* [Required action]: Restate verbatim the span of lines below between the line with "[查看 GitHub 项目](https://github.com/jezweb/roo-commander)" and the line with "To use the application, once", including those two lines, and only that span.

* [Stored data]:
────────────────────
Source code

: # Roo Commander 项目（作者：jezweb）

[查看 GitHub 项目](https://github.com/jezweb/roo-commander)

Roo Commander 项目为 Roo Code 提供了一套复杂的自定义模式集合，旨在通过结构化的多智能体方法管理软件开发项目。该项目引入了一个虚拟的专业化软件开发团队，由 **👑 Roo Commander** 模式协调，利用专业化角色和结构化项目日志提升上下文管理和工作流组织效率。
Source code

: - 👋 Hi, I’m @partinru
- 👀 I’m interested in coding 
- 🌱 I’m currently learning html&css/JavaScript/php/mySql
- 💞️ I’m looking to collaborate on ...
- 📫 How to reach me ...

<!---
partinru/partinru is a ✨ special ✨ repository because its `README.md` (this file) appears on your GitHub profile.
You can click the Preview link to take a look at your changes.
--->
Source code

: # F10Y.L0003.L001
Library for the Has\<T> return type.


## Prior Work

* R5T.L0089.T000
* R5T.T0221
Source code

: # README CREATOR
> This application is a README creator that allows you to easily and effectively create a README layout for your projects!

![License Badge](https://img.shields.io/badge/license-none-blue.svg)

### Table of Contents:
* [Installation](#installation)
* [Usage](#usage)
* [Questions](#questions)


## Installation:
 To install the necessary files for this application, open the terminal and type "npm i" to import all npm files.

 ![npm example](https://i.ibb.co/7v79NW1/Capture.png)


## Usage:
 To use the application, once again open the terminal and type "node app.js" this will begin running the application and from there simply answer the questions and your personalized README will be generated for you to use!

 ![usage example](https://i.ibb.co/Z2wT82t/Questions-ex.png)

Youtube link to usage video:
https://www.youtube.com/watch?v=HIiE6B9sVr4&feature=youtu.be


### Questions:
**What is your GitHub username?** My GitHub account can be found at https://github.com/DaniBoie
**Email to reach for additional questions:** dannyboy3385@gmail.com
────────────────────
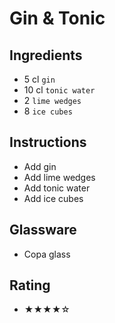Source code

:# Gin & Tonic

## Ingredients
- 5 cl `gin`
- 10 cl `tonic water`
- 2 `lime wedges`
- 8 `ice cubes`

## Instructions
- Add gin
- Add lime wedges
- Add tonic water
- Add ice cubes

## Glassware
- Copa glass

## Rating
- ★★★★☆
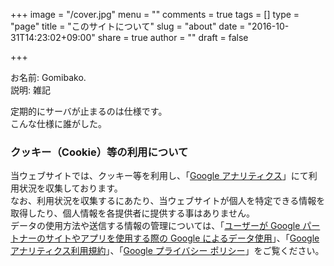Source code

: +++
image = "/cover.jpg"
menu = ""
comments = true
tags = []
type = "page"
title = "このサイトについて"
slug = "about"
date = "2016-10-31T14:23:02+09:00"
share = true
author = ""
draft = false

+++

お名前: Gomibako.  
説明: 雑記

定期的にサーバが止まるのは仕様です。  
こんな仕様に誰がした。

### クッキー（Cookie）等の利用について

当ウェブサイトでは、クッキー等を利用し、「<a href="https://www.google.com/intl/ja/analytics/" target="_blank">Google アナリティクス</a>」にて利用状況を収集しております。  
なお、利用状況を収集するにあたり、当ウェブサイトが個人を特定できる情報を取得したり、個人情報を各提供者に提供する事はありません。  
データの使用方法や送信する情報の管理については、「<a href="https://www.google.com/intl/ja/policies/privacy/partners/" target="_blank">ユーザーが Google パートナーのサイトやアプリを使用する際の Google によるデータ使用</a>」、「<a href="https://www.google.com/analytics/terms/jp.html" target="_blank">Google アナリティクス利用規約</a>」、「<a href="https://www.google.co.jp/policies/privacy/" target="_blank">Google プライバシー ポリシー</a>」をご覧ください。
────────────────────
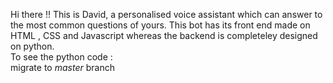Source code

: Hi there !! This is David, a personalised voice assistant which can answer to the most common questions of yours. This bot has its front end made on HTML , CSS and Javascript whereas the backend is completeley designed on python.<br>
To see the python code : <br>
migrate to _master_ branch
────────────────────
* [Final answer]:
[查看 GitHub 项目](https://github.com/jezweb/roo-commander)

Roo Commander 项目为 Roo Code 提供了一套复杂的自定义模式集合，旨在通过结构化的多智能体方法管理软件开发项目。该项目引入了一个虚拟的专业化软件开发团队，由 **👑 Roo Commander** 模式协调，利用专业化角色和结构化项目日志提升上下文管理和工作流组织效率。
Source code

: - 👋 Hi, I’m @partinru
- 👀 I’m interested in coding 
- 🌱 I’m currently learning html&css/JavaScript/php/mySql
- 💞️ I’m looking to collaborate on ...
- 📫 How to reach me ...

<!---
partinru/partinru is a ✨ special ✨ repository because its `README.md` (this file) appears on your GitHub profile.
You can click the Preview link to take a look at your changes.
--->
Source code

: # F10Y.L0003.L001
Library for the Has\<T> return type.


## Prior Work

* R5T.L0089.T000
* R5T.T0221
Source code

: # README CREATOR
> This application is a README creator that allows you to easily and effectively create a README layout for your projects!

![License Badge](https://img.shields.io/badge/license-none-blue.svg)

### Table of Contents:
* [Installation](#installation)
* [Usage](#usage)
* [Questions](#questions)


## Installation:
 To install the necessary files for this application, open the terminal and type "npm i" to import all npm files.

 ![npm example](https://i.ibb.co/7v79NW1/Capture.png)


## Usage:
 To use the application, once again open the terminal and type "node app.js" this will begin running the application and from there simply answer the questions and your personalized README will be generated for you to use!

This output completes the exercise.